Mon bref métrage (1’7’’), mon court métrage (3’35’’) n’avaient pas fini leur tournage que mon producteur, un pressé d’en finir pour arriver à Cannes, me suppliait d’embrayer sur la longueur supérieure. Il vise les Oscars. Il tombait bien. Je venais d’en finaliser un.

Même si je peine à ne pas me vanter, j’ai du mal à ne pas sursauter d’orgueil – ma lombalgie chronique m’interdit tout mouvement brutal – quand je relis le scénario. J’y ai mis beaucoup de moi-même. Cela se voit dans la finesse de l’analyse psychologique, le courage d’aborder plusieurs thèmes proscrits, la volonté de ne pas se laisser rebuter par les difficultés, une capacité d’imaginer des situations impossibles comme de faire rire un atrabilaire, prier un athée, abjurer un jésuite. C’est une synthèse de tout ce que j’aime et l’antithèse de tout ce que je déteste.

Pitch

Dans une ambiance à la « Sin City », mon héros, un mélange d’Inspecteur Harris, de Machete, du Bebel de « Peur sur la ville », un zeste de l’Espion qui venait du froid et le mystère du 3ème homme, démêlera un écheveau de conflits étiré sur 3 générations, 3 guerres, 3 religions, des allers-retours dans le passé, le présent et un futur à court-terme.

Synopsis

Un immigré de la 3ème génération vit heureux dans une banlieue pourrie. Il gagne bien sa vie avec les allocations familiales de ses 19 enfants, sa rente d’accident de travail, son invalidité catégorie 3 avec tierce personne, l’allocation logement et, grâce à un prête-nom, les Assedic.

Père polygame de 3 familles nombreuses, il régnait, avec la sagesse du marabout qu’avait été un de ses aïeux du temps de Savorgnan de Brazza sur son harem et sa progéniture. Cette vie de bonheur, de poésie et de fornication s’arrête au premier plan du film, donc au premier jour de tournage quand, la chance tournant, il apprend, dans la même séquence que le fruit de son travail de jour et de nuit ne suffit plus à payer les factures.
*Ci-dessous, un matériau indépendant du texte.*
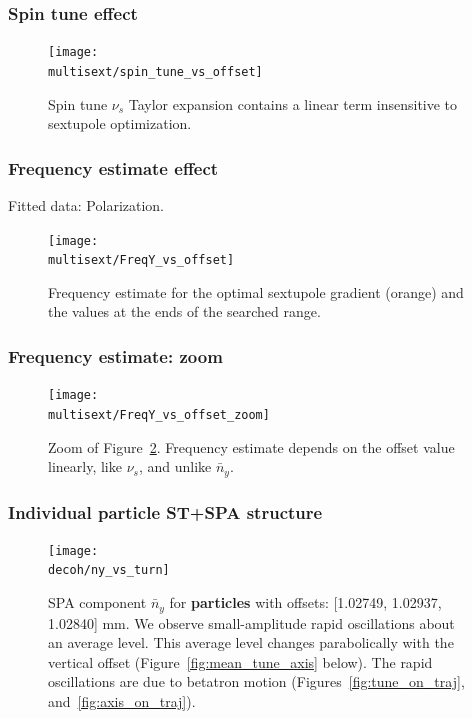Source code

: \documentclass{beamer}
\newcommand{\home}{\string~}
\newcommand{\Artem}{\home/REPOS/COSYINF/img/Artem}
\newcommand{\multisext}{\Artem/multisext_test}
\newcommand{\decoh}{\Artem/decoherence_frequency_dependence}
\begin{document}
\begin{frame}\frametitle{Spin tune effect}
  \begin{figure}[H]
    \centering
    \texttt{[image: \\multisext/spin\_tune\_vs\_offset]}
    \caption{Spin tune $\nu_s$ Taylor expansion contains a linear term insensitive to sextupole optimization.\label{fig:SpinTune_vs_Y0_GSY}}
  \end{figure}
\end{frame}
\begin{frame}\frametitle{Frequency estimate effect}
  Fitted data: Polarization.
  \begin{figure}[H]
    \centering
    \texttt{[image: \\multisext/FreqY\_vs\_offset]}
    \caption{Frequency estimate for the optimal sextupole gradient (orange) and the values at the ends of the searched range.\label{fig:FreqY_vs_offset}}
  \end{figure}
\end{frame}
\begin{frame}\frametitle{Frequency estimate: zoom}
  \begin{figure}[H]
    \texttt{[image: \\multisext/FreqY\_vs\_offset\_zoom]}
    \caption{Zoom of Figure~\ref{fig:FreqY_vs_offset}. Frequency estimate depends on the offset value linearly,
      like  $\nu_s$, and unlike $\bar n_y$.}
  \end{figure}
\end{frame}

\begin{frame}\frametitle{Individual particle ST+SPA structure}
  \begin{figure}[H]
  \centering
  \texttt{[image: \\decoh/ny\_vs\_turn]}
  \caption{SPA component $\bar n_y$ for \textbf{particles} with offsets:
    [1.02749, 1.02937, 1.02840] mm. We observe small-amplitude rapid oscillations about
    an average level. This average level changes parabolically with the vertical
    offset (Figure~\ref{fig:mean_tune_axis} below). The rapid oscillations are
    due to betatron motion (Figures~\ref{fig:tune_on_traj},
    and~\ref{fig:axis_on_traj}).\label{fig:ny_vs_turn}}
\end{figure}
\end{frame}
\end{document}
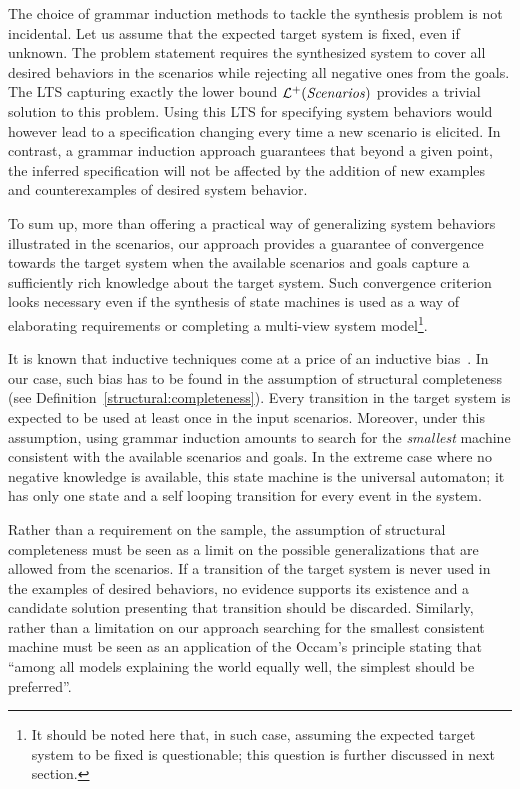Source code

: The choice of grammar induction methods to tackle the synthesis problem is not incidental. Let us assume that the expected target system is fixed, even if unknown. The problem statement requires the synthesized system to cover all desired behaviors in the scenarios while rejecting all negative ones from the goals. The LTS capturing exactly the lower bound $\mathcal{L}^+(\mbox{\emph{Scenarios}})$ provides a trivial solution to this problem. Using this LTS for specifying system behaviors would however lead to a specification changing every time a new scenario is elicited. In contrast, a grammar induction approach guarantees that beyond a given point, the inferred specification will not be affected by the addition of new examples and counterexamples of desired system behavior. 

To sum up, more than offering a practical way of generalizing system behaviors illustrated in the scenarios, our approach provides a guarantee of convergence towards the target system when the available scenarios and goals capture a sufficiently rich knowledge about the target system. Such convergence criterion looks necessary even if the synthesis of state machines is used as a way of elaborating requirements or completing a multi-view system model\footnote{It should be noted here that, in such case, assuming the expected target system to be fixed is questionable; this question is further discussed in next section.}.

It is known that inductive techniques come at a price of an inductive bias~\cite{Mitchell:1980}. In our case, such bias has to be found in the assumption of structural completeness (see Definition~\ref{structural:completeness}). Every transition in the target system is expected to be used at least once in the input scenarios. Moreover, under this assumption, using grammar induction amounts to search for the \emph{smallest} machine consistent with the available scenarios and goals. In the extreme case where no negative knowledge is available, this state machine is the universal automaton; it has only one state and a self looping transition for every event in the system.

Rather than a requirement on the sample, the assumption of structural completeness must be seen as a limit on the possible generalizations that are allowed from the scenarios. If a transition of the target system is never used in the examples of desired behaviors, no evidence supports its existence and a candidate solution presenting that transition should be discarded. Similarly, rather than a limitation on our approach searching for the smallest consistent machine must be seen as an application of the Occam's principle stating that ``among all models explaining the world equally well, the simplest should be preferred''.

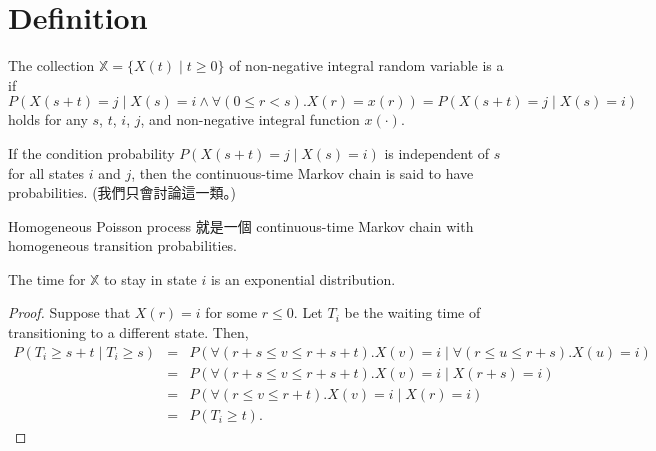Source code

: \section{Definition}

\begin{definition}
The collection $ \mathbb{X} = \{ X(t) \mid t \ge 0 \} $ of non-negative integral random variable is a  if
\[ P(X(s + t) = j \mid X(s) = i \wedge \forall(0 \le r < s) .X(r) = x(r)) = P(X(s + t) = j \mid X(s) = i) \]
holds for any $ s $, $ t $, $ i $, $ j $, and non-negative integral function $ x(\cdot) $.
\begin{comment}
Non-homogeneous Poisson process with intensity function $ \lambda(\cdot) $ is a continuous-time Markov chain given $ \mathbb{N}(s) = n $, the number of events in time $ [s, s + t] $ is a Poisson distribution with parameter
\[ \int_{s}^{s + t} \lambda(x) \mathrm{d}x, \]
having nothing to do with $ N(s - \epsilon) $ for all $ \epsilon \le 0 $.
\end{comment}
\end{definition}

\begin{definition}
If the condition probability $ P(X(s + t) = j \mid X(s) = i) $ is independent of $ s $ for all states $ i $ and $ j $, then the continuous-time Markov chain is said to have  probabilities. (我們只會討論這一類。)
\end{definition}

\begin{example}
Homogeneous Poisson process 就是一個 continuous-time Markov chain with homogeneous transition probabilities.
\end{example}

\begin{observation}
The time for $ \mathbb{X} $ to stay in state $ i $ is an exponential distribution.
\begin{proof}
Suppose that $ X(r) = i $ for some $ r \le 0 $.
Let $ T_{i} $ be the waiting time of transitioning to a different state. Then,
\begin{eqnarray*}
P(T_{i} \ge s + t \mid T_{i} \ge s)
  & = & P(\forall(r + s \le v \le r + s + t).X(v) = i \mid \forall(r \le u \le r + s).X(u) = i) \\
  & = & P(\forall(r + s \le v \le r + s + t).X(v) = i \mid X(r + s) = i) \\
  & = & P(\forall(r \le v \le r + t).X(v) = i \mid X(r) = i) \\
  & = & P(T_{i} \ge t).
\end{eqnarray*}
\end{proof}
\begin{comment}
我們稱這個 exponential distribution 的參數為 $ \lambda_{i} $.
\end{comment}
\end{observation}

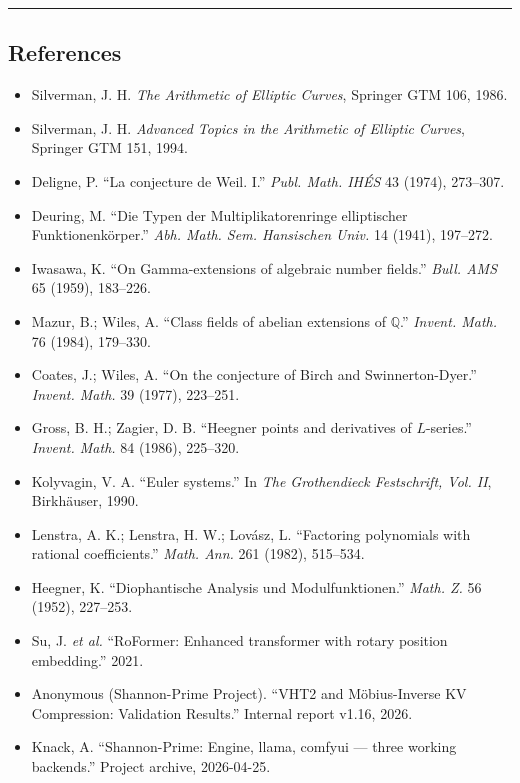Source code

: \documentclass[
  11pt,
]{article}
\providecommand{\tightlist}{%
  \setlength{\itemsep}{0pt}\setlength{\parskip}{0pt}}
\begin{document}
\begin{center}\rule{0.5\linewidth}{0.5pt}\end{center}

\hypertarget{references}{%
\subsection{References}\label{references}}

\begin{itemize}
\tightlist
\item
  Silverman, J. H. \emph{The Arithmetic of Elliptic Curves}, Springer
  GTM 106, 1986.
\item
  Silverman, J. H. \emph{Advanced Topics in the Arithmetic of Elliptic
  Curves}, Springer GTM 151, 1994.
\item
  Deligne, P. ``La conjecture de Weil. I.'' \emph{Publ. Math. IHÉS} 43
  (1974), 273--307.
\item
  Deuring, M. ``Die Typen der Multiplikatorenringe elliptischer
  Funktionenkörper.'' \emph{Abh. Math. Sem. Hansischen Univ.} 14 (1941),
  197--272.
\item
  Iwasawa, K. ``On Gamma-extensions of algebraic number fields.''
  \emph{Bull. AMS} 65 (1959), 183--226.
\item
  Mazur, B.; Wiles, A. ``Class fields of abelian extensions of
  \(\mathbb{Q}\).'' \emph{Invent. Math.} 76 (1984), 179--330.
\item
  Coates, J.; Wiles, A. ``On the conjecture of Birch and
  Swinnerton-Dyer.'' \emph{Invent. Math.} 39 (1977), 223--251.
\item
  Gross, B. H.; Zagier, D. B. ``Heegner points and derivatives of
  \(L\)-series.'' \emph{Invent. Math.} 84 (1986), 225--320.
\item
  Kolyvagin, V. A. ``Euler systems.'' In \emph{The Grothendieck
  Festschrift, Vol. II}, Birkhäuser, 1990.
\item
  Lenstra, A. K.; Lenstra, H. W.; Lovász, L. ``Factoring polynomials
  with rational coefficients.'' \emph{Math. Ann.} 261 (1982), 515--534.
\item
  Heegner, K. ``Diophantische Analysis und Modulfunktionen.''
  \emph{Math. Z.} 56 (1952), 227--253.
\item
  Su, J. \emph{et al.} ``RoFormer: Enhanced transformer with rotary
  position embedding.'' 2021.
\item
  Anonymous (Shannon-Prime Project). ``VHT2 and Möbius-Inverse KV
  Compression: Validation Results.'' Internal report v1.16, 2026.
\item
  Knack, A. ``Shannon-Prime: Engine, llama, comfyui --- three working
  backends.'' Project archive, 2026-04-25.
\end{itemize}
\end{document}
En surendettement il allait devoir maigrir, répudier, prendre le bus, vendre son cabriolet et sa spéciale familiale, fréquenter l’AAAC (Association des Acheteur Anonymes Compulsifs) et que :

  • Son 3ème fils unique, converti, venait d’entrer dans l’Ordre de Malte, que l’un de ses cadets était parti en croisade au Mali et le surdoué de la famille ne se décidait pas à choisir entre Polytechnique, Normale Sup et l’école pâtissière de Lenôtre ;
  • sa chimiothérapie ambulatoire pour son cancer métastasé donnait des signes d’échappement ;
  • il allait entamer une crise identitaire car sa carte d’identité volée n’était toujours pas retrouvée.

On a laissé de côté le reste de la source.